Required action: Return the data below exactly, but only from the line containing "- [ ] **Impact shockwave**: Adjust duration" through the line containing "- [ ] **Impact shake**: Adjust intensity", with both of those lines included.
··········
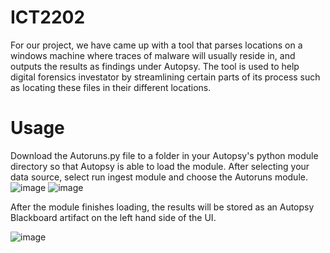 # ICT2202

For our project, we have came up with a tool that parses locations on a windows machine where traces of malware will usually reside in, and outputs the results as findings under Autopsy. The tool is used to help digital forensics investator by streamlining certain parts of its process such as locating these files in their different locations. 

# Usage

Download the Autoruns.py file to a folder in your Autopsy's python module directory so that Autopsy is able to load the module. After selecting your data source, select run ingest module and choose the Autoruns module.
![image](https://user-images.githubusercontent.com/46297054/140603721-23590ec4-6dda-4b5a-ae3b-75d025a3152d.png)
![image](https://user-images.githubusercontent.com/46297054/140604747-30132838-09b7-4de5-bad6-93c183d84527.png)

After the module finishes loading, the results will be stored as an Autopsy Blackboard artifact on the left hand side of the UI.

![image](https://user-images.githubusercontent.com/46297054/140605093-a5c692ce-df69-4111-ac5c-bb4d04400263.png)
··········
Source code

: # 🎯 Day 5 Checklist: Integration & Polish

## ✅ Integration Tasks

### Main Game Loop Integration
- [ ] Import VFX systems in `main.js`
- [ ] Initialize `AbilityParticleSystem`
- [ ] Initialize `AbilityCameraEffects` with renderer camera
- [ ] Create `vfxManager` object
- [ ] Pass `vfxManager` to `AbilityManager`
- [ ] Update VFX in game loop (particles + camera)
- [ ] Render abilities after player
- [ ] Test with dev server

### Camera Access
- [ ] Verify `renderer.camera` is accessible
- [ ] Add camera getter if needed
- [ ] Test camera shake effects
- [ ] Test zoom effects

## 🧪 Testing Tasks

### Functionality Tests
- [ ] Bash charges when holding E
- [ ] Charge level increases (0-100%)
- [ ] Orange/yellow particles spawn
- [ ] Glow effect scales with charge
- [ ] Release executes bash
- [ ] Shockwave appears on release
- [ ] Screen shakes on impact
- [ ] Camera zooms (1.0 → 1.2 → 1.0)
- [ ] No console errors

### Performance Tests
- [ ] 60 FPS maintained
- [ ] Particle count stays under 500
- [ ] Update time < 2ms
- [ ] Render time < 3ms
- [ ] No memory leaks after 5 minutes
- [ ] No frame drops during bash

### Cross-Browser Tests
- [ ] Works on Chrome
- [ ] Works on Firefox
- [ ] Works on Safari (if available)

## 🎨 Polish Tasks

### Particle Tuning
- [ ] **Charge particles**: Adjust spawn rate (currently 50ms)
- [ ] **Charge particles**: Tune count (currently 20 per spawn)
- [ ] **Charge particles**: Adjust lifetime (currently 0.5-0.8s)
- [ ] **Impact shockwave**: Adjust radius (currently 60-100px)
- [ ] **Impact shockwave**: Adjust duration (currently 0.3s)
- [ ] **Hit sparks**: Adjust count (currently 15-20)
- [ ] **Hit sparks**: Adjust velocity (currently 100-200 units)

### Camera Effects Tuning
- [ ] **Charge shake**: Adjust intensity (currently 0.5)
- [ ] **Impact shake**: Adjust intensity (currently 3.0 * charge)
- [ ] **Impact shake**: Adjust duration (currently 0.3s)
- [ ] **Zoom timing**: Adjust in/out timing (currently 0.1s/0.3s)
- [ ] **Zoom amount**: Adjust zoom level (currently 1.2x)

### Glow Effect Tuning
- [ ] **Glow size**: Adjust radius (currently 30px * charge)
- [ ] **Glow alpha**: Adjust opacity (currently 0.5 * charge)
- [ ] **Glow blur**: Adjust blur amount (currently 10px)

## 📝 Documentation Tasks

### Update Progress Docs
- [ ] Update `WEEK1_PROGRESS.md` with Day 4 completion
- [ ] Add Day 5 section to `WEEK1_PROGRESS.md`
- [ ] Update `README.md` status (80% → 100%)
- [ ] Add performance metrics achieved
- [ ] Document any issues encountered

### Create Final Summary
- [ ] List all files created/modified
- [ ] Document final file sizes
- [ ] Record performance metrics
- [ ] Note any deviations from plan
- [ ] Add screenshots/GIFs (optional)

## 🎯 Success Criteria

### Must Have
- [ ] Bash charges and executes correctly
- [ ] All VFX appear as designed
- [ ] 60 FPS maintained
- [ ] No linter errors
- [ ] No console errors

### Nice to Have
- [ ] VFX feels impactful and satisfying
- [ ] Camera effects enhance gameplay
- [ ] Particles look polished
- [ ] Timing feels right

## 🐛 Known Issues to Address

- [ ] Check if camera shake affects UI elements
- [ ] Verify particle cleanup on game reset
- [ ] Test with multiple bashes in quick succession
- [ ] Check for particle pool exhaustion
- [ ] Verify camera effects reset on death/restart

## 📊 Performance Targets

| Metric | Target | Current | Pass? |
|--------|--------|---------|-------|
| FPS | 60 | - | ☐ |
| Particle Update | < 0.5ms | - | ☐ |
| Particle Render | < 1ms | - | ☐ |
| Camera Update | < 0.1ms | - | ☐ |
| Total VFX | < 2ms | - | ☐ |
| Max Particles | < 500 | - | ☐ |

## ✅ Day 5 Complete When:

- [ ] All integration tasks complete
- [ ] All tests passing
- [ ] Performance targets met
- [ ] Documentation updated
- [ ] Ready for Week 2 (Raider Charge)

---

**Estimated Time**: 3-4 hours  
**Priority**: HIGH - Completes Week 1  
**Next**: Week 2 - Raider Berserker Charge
··········
Response to the exercise:
- [ ] **Impact shockwave**: Adjust duration (currently 0.3s)
- [ ] **Hit sparks**: Adjust count (currently 15-20)
- [ ] **Hit sparks**: Adjust velocity (currently 100-200 units)

### Camera Effects Tuning
- [ ] **Charge shake**: Adjust intensity (currently 0.5)
- [ ] **Impact shake**: Adjust intensity (currently 3.0 * charge)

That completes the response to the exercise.